ST. PETERSBURG, Fla. -- Rick LePrevost has an unconventional take on the behavior of sharks.

He doesn't accept the theory that once sharks realize they have bitten a human, they will let go and swim away.

"What they do is bite you and maim you and circle you and wait until you're weak," LePrevost said referring to a fatal shark attack on St. Pete Beach on Wednesday. "Then they eat you. If that guy stayed in the water, that shark would have eaten him."

Being bitten five times by a 9-foot shark will give you strong opinions on the topic.

LePrevost, 41, a lieutenant and paramedic with the St. Petersburg Fire Department, survived a shark attack nine summers ago in Tampa Bay.

The death of 69-year-old Thadeus Kubinski from an apparent shark attack Wednesday brought back unwelcome memories for LePrevost, but it made him appreciate the fact that he and his children are alive.

In June 1991, LePrevost and his three children were swimming behind a friend's sailboat in 20 feet of water in Tampa Bay.

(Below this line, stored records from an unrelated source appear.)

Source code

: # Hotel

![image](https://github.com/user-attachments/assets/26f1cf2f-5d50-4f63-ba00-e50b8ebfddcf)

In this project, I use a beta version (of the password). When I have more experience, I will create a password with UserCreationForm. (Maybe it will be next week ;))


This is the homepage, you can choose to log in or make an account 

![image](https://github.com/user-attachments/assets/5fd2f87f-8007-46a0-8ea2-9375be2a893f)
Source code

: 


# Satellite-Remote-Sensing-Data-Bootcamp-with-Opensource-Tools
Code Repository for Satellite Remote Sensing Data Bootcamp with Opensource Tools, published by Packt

They were hanging onto a rope tied to the stern, playing a game of "jump off the boat and swim to Daddy."

LePrevost felt something bump his leg.

Then something from underneath grabbed his left thigh and tried to pull him under. He felt no pain at first; it was more like a charley horse. He thinks that only his life vest kept the shark from pulling him beneath the surface.

"Soon as I felt it, I kicked away," he said. He hurled the children toward the boat, screaming at them to get out of the water.

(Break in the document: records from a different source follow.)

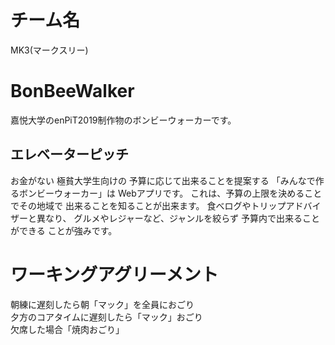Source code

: # チーム名
MK3(マークスリー)


# BonBeeWalker
嘉悦大学のenPiT2019制作物のボンビーウォーカーです。

## エレベーターピッチ
お金がない
極貧大学生向けの
予算に応じて出来ることを提案する
「みんなで作るボンビーウォーカー」は
Webアプリです。
これは、予算の上限を決めることでその地域で
出来ることを知ることが出来ます。
食べログやトリップアドバイザーと異なり、
グルメやレジャーなど、ジャンルを絞らず
予算内で出来ることができる
ことが強みです。

# ワーキングアグリーメント

朝練に遅刻したら朝「マック」を全員におごり<br>
夕方のコアタイムに遅刻したら「マック」おごり<br>
欠席した場合「焼肉おごり」<br>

LePrevost got his children aboard the boat before pulling himself up the metal ladder. Of all of the eerie, haunting moments that morning, the next few minutes are crystal clear in his mind.

"I got in the boat and lay on the deck," he said. "There was blood everywhere."

His blood flowed out drainage holes in the deck, into the bay.

"I was lying there on the deck, and I could just see over the side. I could see the shark just under the water, circling the boat."

To this day, LePrevost thinks the animal was waiting to finish off its prey -- him.

Fortunately, he and his sailing companion were both paramedics. They quickly diagnosed that no major arteries had been severed. They wrapped his wounds in a towel, sent the crying children below deck, and called the Coast Guard.

LePrevost remembers being bitten only twice. But a surgeon at Bayfront Medical Center later cataloged five distinct bites. The deepest one went 2 inches into his front left thigh.

The shark, thought to be a nine-foot bull shark or lemon shark, also bit his abdomen, left ankle, calf, and back thigh. LePrevost received 120 stitches.

Most shark attacks aren't nearly that bad. Most involve surfers between Daytona Beach and Miami who get mistaken for mullet and get nipped on the hand or foot.